When we discuss Social Security claims, you can choose to retire at many different ages. 62 years of age is the earliest time for a worker to retire and receive benefits. Age 70, however, is the oldest you can be to wait on collecting Social Security benefits. Now ages 66 to 67 are in the equations as well considering that’s full retirement age for those born in 1943 or later, respectively.
Actually, of all the ages that qualify you for Social Security benefit, age 69 isn’t exactly the most common choice, but it’s a choice regardless.
Why You Should Choose to Retire at 69
An argument for claiming Social Security at age 69 is that extending your retirement will increase you benefit stipend. For every year you wait to claim Social Security past full retirement age, you’ll receive an 8% raise that will remain for the rest of your life. What that means is if your full retirement age is 67 and you wait two years to claim benefits until 69, you’ll raise your benefits by 16%. So if you find yourself in a situation where you don’t immediately need the money, this is a risk-free and straightforward option to raise the amount of stipend which you deserve.
Another reason to claim Social Security at age 69 is to help compensate for the lack of retirement saving. In 2017, the average amount that senior workers, aged 56 to 61, saved was a mere $17,000 approximately, which is plainly not enough to live on. If you don’t have much in your savings and are relying on Social Security to pay the bills when you’re older, then you need to make a huge effort to raise your benefit as much as possible before it’s too late.

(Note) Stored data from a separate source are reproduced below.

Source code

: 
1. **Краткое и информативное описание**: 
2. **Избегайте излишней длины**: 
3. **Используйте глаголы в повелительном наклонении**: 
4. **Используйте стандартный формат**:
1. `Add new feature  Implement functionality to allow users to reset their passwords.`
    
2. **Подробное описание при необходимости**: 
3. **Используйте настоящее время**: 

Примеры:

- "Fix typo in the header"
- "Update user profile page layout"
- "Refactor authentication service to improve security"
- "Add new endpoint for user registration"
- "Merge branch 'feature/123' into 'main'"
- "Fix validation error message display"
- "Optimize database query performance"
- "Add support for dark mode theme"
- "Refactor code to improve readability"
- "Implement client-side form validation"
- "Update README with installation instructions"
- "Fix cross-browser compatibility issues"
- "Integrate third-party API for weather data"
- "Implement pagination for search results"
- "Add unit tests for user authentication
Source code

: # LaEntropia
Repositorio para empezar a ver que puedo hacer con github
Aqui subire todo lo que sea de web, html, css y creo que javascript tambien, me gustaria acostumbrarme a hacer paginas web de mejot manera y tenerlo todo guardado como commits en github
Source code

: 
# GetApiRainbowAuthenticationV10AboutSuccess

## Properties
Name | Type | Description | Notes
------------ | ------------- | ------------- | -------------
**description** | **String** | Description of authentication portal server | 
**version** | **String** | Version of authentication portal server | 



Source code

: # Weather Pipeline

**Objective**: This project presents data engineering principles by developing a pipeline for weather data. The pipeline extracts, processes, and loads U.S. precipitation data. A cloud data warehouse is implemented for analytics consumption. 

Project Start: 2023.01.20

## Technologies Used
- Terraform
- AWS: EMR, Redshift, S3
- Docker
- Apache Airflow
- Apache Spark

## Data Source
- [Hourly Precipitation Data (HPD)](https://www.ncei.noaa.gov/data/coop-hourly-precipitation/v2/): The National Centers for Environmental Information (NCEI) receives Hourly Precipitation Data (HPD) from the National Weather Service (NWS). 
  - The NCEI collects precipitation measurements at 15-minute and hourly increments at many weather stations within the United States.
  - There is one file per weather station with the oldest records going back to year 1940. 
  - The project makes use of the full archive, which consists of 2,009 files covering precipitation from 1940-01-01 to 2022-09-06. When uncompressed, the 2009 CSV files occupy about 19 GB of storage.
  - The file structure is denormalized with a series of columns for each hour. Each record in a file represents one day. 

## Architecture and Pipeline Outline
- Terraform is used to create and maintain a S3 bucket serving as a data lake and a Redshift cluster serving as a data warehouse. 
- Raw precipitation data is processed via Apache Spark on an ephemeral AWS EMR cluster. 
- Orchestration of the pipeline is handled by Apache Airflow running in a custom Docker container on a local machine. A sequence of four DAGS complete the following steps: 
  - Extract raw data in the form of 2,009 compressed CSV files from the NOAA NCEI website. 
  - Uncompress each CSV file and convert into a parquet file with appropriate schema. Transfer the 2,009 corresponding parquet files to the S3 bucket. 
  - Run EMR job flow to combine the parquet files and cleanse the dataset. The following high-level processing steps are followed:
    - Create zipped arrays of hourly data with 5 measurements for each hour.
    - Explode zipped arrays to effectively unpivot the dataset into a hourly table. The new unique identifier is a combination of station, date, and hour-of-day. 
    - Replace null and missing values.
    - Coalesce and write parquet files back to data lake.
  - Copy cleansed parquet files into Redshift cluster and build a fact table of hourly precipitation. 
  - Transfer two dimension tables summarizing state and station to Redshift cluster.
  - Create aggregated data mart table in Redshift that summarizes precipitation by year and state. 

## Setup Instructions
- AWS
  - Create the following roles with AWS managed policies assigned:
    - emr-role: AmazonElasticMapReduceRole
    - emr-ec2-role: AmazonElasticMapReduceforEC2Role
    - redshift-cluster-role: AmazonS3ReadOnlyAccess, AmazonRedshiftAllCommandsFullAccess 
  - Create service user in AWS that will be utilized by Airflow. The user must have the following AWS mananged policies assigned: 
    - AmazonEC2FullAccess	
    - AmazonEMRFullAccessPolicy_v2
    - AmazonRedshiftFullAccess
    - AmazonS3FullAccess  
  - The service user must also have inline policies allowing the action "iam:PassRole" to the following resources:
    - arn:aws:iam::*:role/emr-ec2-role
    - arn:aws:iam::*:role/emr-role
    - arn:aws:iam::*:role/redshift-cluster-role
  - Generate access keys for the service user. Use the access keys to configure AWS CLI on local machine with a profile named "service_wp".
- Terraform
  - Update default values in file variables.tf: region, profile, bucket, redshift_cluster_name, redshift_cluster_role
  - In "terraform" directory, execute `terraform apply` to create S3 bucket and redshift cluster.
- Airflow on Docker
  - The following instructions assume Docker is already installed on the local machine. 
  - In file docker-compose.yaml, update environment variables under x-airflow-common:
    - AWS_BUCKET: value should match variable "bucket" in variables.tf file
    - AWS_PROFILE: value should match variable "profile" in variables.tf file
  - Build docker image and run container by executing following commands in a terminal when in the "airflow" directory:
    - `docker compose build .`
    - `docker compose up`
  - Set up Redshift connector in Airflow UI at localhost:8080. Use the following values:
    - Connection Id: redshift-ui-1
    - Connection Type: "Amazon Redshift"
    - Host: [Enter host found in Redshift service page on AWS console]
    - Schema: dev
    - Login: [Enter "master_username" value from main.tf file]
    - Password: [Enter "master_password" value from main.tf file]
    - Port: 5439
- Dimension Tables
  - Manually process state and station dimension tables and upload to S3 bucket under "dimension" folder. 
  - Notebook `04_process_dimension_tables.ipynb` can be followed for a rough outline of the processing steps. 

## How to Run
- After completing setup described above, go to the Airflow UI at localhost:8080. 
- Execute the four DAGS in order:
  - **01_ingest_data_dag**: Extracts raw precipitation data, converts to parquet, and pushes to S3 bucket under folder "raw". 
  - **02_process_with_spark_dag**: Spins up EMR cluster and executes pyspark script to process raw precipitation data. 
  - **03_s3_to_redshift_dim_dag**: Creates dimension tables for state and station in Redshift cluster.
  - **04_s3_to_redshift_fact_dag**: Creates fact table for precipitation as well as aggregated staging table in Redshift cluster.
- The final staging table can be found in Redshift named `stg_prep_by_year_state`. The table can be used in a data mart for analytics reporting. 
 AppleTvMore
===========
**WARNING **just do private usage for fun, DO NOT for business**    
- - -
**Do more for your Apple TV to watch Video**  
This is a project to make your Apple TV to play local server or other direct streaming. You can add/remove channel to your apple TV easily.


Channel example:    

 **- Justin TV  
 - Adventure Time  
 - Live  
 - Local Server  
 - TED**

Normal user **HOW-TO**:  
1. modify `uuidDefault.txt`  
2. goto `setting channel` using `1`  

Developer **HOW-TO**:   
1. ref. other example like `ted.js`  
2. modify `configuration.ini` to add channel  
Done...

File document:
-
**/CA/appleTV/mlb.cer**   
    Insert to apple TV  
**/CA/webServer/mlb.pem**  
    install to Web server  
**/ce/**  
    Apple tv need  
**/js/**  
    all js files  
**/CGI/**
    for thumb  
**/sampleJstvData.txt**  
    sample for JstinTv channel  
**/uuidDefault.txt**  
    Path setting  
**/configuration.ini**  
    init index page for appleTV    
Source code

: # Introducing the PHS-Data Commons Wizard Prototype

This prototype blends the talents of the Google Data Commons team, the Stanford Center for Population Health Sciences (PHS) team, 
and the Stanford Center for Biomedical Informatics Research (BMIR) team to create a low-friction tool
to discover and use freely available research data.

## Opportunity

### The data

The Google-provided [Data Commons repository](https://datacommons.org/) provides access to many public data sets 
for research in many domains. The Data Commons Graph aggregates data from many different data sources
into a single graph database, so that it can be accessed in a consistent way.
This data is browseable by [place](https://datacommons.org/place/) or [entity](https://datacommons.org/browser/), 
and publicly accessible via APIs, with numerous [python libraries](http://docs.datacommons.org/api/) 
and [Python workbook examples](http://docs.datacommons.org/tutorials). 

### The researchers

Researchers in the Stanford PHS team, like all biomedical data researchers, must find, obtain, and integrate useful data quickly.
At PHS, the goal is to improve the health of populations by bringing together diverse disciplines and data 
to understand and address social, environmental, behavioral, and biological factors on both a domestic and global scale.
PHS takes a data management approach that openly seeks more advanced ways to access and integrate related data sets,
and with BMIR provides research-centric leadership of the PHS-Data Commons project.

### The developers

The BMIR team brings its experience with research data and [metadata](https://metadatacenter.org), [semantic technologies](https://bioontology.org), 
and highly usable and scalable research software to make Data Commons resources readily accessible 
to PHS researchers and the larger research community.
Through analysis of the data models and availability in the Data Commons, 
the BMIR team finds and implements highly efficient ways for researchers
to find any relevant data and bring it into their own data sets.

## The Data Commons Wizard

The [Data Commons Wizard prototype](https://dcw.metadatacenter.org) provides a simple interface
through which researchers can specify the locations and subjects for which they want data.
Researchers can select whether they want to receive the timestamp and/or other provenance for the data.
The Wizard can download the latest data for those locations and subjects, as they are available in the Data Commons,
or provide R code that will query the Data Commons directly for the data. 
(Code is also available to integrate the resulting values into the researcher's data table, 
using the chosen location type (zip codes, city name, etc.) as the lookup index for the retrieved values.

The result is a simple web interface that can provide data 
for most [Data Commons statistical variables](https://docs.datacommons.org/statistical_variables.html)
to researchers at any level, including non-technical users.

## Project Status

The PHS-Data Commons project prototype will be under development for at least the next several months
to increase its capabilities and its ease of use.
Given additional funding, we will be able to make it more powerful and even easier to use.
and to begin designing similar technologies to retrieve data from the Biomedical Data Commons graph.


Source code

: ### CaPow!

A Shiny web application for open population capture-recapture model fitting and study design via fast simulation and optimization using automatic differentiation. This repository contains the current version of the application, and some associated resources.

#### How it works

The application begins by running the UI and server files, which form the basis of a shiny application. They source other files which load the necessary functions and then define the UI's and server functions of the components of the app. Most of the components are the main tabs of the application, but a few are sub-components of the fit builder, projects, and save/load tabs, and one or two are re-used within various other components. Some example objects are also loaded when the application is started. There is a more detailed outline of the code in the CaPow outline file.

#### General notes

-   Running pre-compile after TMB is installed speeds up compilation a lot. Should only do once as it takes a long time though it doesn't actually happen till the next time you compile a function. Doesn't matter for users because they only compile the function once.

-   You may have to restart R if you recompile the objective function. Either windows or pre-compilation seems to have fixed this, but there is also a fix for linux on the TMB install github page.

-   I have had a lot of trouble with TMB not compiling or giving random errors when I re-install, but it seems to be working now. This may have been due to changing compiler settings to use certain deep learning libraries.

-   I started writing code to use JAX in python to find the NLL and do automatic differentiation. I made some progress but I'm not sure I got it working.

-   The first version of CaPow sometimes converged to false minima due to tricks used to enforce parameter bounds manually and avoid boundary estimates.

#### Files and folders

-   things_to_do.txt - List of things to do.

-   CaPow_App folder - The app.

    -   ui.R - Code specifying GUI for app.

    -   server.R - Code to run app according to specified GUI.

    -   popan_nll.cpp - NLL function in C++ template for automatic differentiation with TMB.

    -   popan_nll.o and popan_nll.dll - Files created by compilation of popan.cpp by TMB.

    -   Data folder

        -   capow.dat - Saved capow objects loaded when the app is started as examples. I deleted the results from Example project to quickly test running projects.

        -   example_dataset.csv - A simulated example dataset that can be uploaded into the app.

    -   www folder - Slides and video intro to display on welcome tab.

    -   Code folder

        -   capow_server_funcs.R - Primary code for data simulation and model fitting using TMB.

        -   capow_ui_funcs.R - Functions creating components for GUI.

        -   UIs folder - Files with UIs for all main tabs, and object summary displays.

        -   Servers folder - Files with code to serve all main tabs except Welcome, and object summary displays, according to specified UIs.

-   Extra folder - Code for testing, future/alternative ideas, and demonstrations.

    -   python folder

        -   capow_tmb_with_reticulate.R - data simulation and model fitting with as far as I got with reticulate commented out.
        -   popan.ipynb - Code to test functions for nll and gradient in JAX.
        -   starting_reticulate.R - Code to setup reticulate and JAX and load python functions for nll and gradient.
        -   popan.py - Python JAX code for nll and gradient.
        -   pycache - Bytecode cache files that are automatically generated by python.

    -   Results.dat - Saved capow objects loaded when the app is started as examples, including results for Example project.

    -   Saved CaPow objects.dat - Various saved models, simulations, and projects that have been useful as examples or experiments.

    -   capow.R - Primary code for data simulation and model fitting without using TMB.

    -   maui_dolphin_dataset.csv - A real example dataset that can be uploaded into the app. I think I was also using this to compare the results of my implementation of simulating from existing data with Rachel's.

Also, due to people still being in the workforce until they claim Social Security, if you choose to claim at age 69 and earn income in your career for a few more years, you’ll simultaneously save more money, but also increase your Social Security benefit. See, Social Security benefit is determined on your highest 35 years of earnings, so if you replace a few low-income years or zero income years with some higher income years, then your Social Security benefit will rise in response. If you love your job, or can at least tolerate it, and your health is in good shape, then it may pay off, in the long run, to wait and claim Social Security later than sooner.